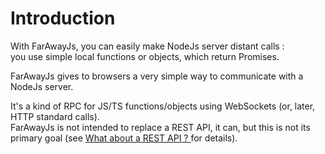 # Introduction

With FarAwayJs,  you can easily make NodeJs server distant calls :  
you use simple local functions or objects, which return Promises.

FarAwayJs gives to browsers a very simple way to communicate with a NodeJs server.

It's a kind of RPC for JS/TS functions/objects using WebSockets \(or, later, HTTP standard calls\).  
FarAwayJs is not intended to replace a REST API, it can, but this is not its primary goal \(see [What about a REST API ? ](/what-about-a-rest-api.md)for details\).

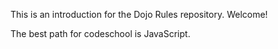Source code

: This is an introduction for the Dojo Rules repository. Welcome!

The best path for codeschool is JavaScript.

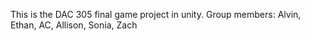 This is the DAC 305 final game project in unity. 
Group members: Alvin, Ethan, AC, Allison, Sonia, Zach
========================================================================
REQUIREMENT
Look through the material and say how many lines hold "objects". Give the number only.

EXPECTED ANSWER
2